JpGU-AGU Joint Meeting 2017

Presentation information

[JJ] Poster

S (Solid Earth Sciences) » S-VC Volcanology

[S-VC48] [JJ] Hydrothermal systems of volcanoes

Thu. May 25, 2017 10:45 AM - 12:15 PM Poster Hall (International Exhibition Hall HALL7)

convener:Yasuhiro Fujimitsu(Department of Earth Resources Engineering, Faculty of Engineering, Kyushu University), Tsuneomi Kagiyama(Graduate School of Science, Kyoto University), Takeshi Ohba(Department of chemistry, School of Science, Tokia University)

[SVC48-P04] Geochemical characteristics of volcanic gases at Issaikyo, Azuma volcano, Japan

*Muga Yaguchi1, Takeshi Ohba2, Akimichi Takagi1, Keiichi Fukui1 (1.Meteorological Research Institute, JMA, 2.Department of Chemistry, School of Science, Tokai University)

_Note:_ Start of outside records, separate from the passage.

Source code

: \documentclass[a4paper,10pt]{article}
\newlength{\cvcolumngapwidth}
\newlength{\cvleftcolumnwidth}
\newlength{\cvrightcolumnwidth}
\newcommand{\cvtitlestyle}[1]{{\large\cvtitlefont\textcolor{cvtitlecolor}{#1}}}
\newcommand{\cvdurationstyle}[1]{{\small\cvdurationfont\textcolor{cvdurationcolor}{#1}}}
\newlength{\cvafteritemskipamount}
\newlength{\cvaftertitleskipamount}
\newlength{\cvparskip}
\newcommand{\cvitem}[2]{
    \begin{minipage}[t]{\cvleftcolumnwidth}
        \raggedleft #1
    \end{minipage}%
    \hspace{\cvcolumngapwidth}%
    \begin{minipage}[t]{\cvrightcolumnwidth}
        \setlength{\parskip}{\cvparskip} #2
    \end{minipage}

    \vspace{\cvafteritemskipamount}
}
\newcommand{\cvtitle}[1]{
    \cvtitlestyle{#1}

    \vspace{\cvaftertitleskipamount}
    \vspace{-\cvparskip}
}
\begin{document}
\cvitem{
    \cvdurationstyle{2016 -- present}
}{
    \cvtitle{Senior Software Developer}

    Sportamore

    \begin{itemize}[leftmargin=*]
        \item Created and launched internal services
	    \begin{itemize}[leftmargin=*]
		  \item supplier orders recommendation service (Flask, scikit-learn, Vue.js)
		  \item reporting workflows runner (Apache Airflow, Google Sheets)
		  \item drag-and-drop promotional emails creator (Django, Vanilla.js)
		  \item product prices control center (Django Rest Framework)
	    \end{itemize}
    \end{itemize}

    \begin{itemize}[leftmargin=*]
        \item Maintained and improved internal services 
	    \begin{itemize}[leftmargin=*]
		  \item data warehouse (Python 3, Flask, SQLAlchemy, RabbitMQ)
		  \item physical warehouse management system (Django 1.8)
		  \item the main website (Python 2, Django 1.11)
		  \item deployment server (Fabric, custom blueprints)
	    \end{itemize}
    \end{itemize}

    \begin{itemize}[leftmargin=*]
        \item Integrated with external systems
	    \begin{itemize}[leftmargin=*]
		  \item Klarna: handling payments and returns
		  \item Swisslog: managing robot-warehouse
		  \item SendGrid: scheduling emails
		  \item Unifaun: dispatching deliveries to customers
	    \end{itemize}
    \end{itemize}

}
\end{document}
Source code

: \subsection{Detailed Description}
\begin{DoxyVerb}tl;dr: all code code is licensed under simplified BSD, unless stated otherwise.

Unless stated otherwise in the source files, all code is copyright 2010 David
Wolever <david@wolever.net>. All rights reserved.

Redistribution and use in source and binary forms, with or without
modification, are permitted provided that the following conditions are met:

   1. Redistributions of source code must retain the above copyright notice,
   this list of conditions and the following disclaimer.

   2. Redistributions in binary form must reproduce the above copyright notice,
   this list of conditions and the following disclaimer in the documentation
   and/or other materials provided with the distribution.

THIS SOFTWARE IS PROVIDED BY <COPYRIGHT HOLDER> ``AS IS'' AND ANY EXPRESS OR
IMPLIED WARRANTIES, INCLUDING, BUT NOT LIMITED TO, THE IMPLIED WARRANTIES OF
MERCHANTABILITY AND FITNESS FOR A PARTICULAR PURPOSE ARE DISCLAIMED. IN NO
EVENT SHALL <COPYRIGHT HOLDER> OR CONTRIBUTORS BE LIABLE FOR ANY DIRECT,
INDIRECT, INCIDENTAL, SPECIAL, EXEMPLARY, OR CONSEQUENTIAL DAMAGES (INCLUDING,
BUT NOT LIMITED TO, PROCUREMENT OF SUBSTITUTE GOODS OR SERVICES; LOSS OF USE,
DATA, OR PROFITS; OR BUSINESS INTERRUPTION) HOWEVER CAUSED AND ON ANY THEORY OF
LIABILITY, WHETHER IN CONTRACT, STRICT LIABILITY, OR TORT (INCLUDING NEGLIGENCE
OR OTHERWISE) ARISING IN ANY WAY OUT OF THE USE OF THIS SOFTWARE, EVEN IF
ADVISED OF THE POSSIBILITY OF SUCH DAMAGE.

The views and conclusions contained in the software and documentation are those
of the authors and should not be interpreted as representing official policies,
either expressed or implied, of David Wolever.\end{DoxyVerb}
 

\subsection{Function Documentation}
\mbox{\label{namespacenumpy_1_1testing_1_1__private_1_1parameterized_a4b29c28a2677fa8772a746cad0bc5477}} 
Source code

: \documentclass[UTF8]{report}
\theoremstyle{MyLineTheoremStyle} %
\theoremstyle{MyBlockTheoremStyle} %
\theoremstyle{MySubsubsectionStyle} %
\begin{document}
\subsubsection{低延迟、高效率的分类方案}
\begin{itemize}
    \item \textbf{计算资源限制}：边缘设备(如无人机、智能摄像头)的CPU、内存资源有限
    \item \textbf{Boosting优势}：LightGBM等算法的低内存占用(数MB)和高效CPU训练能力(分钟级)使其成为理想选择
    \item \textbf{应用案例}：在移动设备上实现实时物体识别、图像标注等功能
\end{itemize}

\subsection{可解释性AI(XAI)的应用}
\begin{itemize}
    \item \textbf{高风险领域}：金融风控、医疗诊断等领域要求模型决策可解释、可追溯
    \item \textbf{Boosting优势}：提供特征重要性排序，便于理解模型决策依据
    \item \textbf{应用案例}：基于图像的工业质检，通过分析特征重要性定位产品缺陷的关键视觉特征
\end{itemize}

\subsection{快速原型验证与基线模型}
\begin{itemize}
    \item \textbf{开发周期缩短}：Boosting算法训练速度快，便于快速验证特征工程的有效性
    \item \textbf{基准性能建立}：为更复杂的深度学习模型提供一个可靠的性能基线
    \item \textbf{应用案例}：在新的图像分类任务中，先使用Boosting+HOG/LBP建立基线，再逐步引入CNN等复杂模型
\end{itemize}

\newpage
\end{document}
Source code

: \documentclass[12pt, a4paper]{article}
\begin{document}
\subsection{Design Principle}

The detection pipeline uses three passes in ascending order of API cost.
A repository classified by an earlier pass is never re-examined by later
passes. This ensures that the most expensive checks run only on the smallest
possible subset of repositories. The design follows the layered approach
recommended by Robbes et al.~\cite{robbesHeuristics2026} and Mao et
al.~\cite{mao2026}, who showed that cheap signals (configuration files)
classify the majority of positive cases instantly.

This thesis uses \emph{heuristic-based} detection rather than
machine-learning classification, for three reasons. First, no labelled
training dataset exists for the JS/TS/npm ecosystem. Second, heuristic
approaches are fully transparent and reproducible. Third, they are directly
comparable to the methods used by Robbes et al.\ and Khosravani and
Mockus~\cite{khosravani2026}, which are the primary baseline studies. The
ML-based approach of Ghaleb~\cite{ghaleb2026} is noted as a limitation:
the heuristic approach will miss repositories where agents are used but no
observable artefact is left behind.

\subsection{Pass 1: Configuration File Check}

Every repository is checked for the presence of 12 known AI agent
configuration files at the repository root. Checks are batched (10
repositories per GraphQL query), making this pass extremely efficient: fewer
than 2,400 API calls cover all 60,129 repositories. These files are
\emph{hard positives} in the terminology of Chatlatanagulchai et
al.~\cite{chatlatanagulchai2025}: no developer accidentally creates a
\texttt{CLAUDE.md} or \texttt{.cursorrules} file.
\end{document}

Keywords:Azuma volcano, volcanic gas, chemical composition, δD・δ18O

Azuma volcano is one of the active volcanoes that consist of Higashi-Azuma, Naka-Azuma and Nishi-Azuma volcanic edifices, and there is fumarolic activity at Mt. Issaikyo of the Higashi-Azuma volcano (Hasegawa et al., 2011). In this presentation, analytical results of chemical and stable isotopic (δD and δ18O) compositions of volcanic gases discharged at Issaikyo will be presented.
Gas samples were collected from fumaroles within Ooana crater (W3b, W5 and W6b in order from east to west) on the south flank of Issaikyo, and a fumarole at about 300m south of Ooana crater (W10) on July and October in 2016 by using the techniques reported by Giggenbach and Goguel (1989) and Ozawa (1968). Analyses of gas samples were conducted by mainly using the methods described by Ozawa (1968), and δD and δ18O values of the condensed water were measured by using cavity ring-down spectroscopy.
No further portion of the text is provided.